眠り姫の唇
「あのね、桜子様の噂知ってる?
桜子様ってあんなに仕事バリバリ出来るのに、オフィスではおしとやかで女らしくて9階の花だって言われて来たの。
でもね、あるときすんごい可愛い子が入社して来て、しかも1年目でいきなり9階行きだから、結構大学も良いとこ出で、仕事も出来たと思う。
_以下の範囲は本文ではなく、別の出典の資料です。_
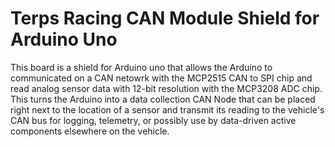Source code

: # Terps Racing CAN Module Shield for Arduino Uno

This board is a shield for Arduino uno that allows the Arduino to communicated on a CAN netowrk with the MCP2515 CAN to SPI chip and read analog sensor data with 12-bit resolution with the MCP3208 ADC chip. This turns the Arduino into a data collection CAN Node that can be placed right next to the location of a sensor and transmit its reading to the vehicle's CAN bus for logging, telemetry, or possibly use by data-driven active components elsewhere on the vehicle. 
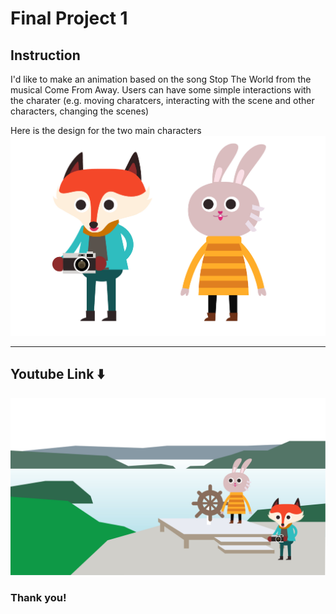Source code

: # Final Project 1

## Instruction
I'd like to make an animation based on the song Stop The World from the musical Come From Away.
Users can have some simple interactions with the charater (e.g. moving charatcers, interacting with the scene and other characters, changing the scenes)

Here is the design for the two main characters <br/>
![](imgs/character.jpg)
___________

## Youtube Link ⬇️
![](imgs/sceneB.jpg)

### Thank you!
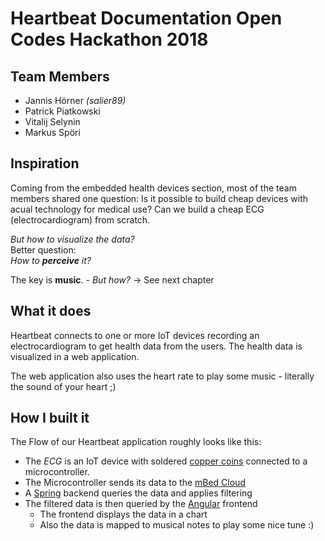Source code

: # Heartbeat Documentation Open Codes Hackathon 2018

## Team Members
- Jannis Hörner _(salier89)_
- Patrick Piatkowski
- Vitalij Selynin
- Markus Spöri

## Inspiration
Coming from the embedded health devices section, most of the team members shared one question: Is it possible to build cheap devices with acual technology for medical use? Can we build a cheap ECG (electrocardiogram) from scratch. 

*But how to visualize the data?* <br>
Better question:<br>
_How to **perceive** it?_

The key is **music**. - *But how?* -> See next chapter

## What it does
Heartbeat connects to one or more IoT devices recording an electrocardiogram to get health data from the users.
The health data is visualized in a web application.

The web application also uses the heart rate to play some music - literally the sound of your heart ;)

## How I built it
The Flow of our Heartbeat application roughly looks like this:

- The _ECG_ is an IoT device with soldered [copper coins](https://de.wikipedia.org/wiki/1-Cent-M%C3%BCnze) connected to a microcontroller. 
- The Microcontroller sends its data to the [mBed Cloud](https://www.mbed.com/)
- A [Spring](https://spring.io/) backend queries the data and applies filtering
- The filtered data is then queried by the [Angular](https://angular.io/) frontend
  - The frontend displays the data in a chart
  - Also the data is mapped to musical notes to play some nice tune :)

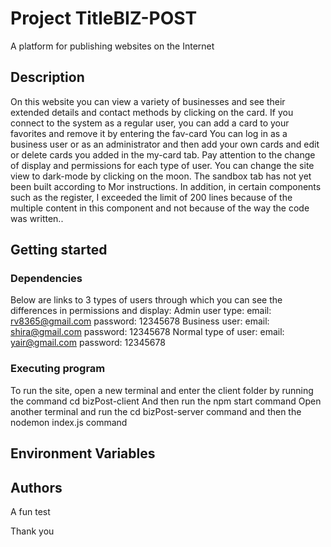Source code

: # Project TitleBIZ-POST
 A platform for publishing websites on the Internet

## Description
On this website you can view a variety of businesses and see their extended details and contact methods by clicking on the card.
If you connect to the system as a regular user, you can add a card to your favorites and remove it by entering the fav-card
You can log in as a business user or as an administrator and then add your own cards and edit or delete cards you added in the my-card tab.
Pay attention to the change of display and permissions for each type of user.
You can change the site view to dark-mode by clicking on the moon.
The sandbox tab has not yet been built according to Mor instructions.
In addition, in certain components such as the register, I exceeded the limit of 200 lines because of the multiple content in this component and not because of the way the code was written..


## Getting started

### Dependencies

Below are links to 3 types of users through which you can see the differences in permissions and display:
Admin user type: email: rv8365@gmail.com
password: 12345678
Business user: email: shira@gmail.com
password: 12345678
Normal type of user: email: yair@gmail.com
password: 12345678

### Executing program

To run the site, open a new terminal and enter the client folder by running the command cd bizPost-client
And then run the npm start command
Open another terminal and run the cd bizPost-server command
and then the nodemon index.js command

## Environment Variables




## Authors

A fun test

Thank you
それで初めは周りの男性社員にちやほやされてたんだけどね、
気がついたらゲッソリになって辞めちゃったらしいよ。」
瑠香はサーッと青い顔をしてリサをちゃかした。
「わー…、やっぱり9階仕事キツいんだねー。給料も違うしさ。あはは…」
「バッカ!違うわよ!もっぱら桜子様にいじめられてたって噂だよ!更衣室でけちょんけちょんにされてるとこみた人もいるし!」
「…。」
瑠香は絶句して、リサをただみつめる。
「しかもね。」
ここからが本番だとでもいうように、リサは瑠香にずずいと詰め寄った。
「桜子様は、岩城さんに惚れてるって話。」
「もーやだ。そんなの全部つながっちゃうじゃん。」
瑠香は朝の桜子の怖い顔を思い出して天井を仰いだ。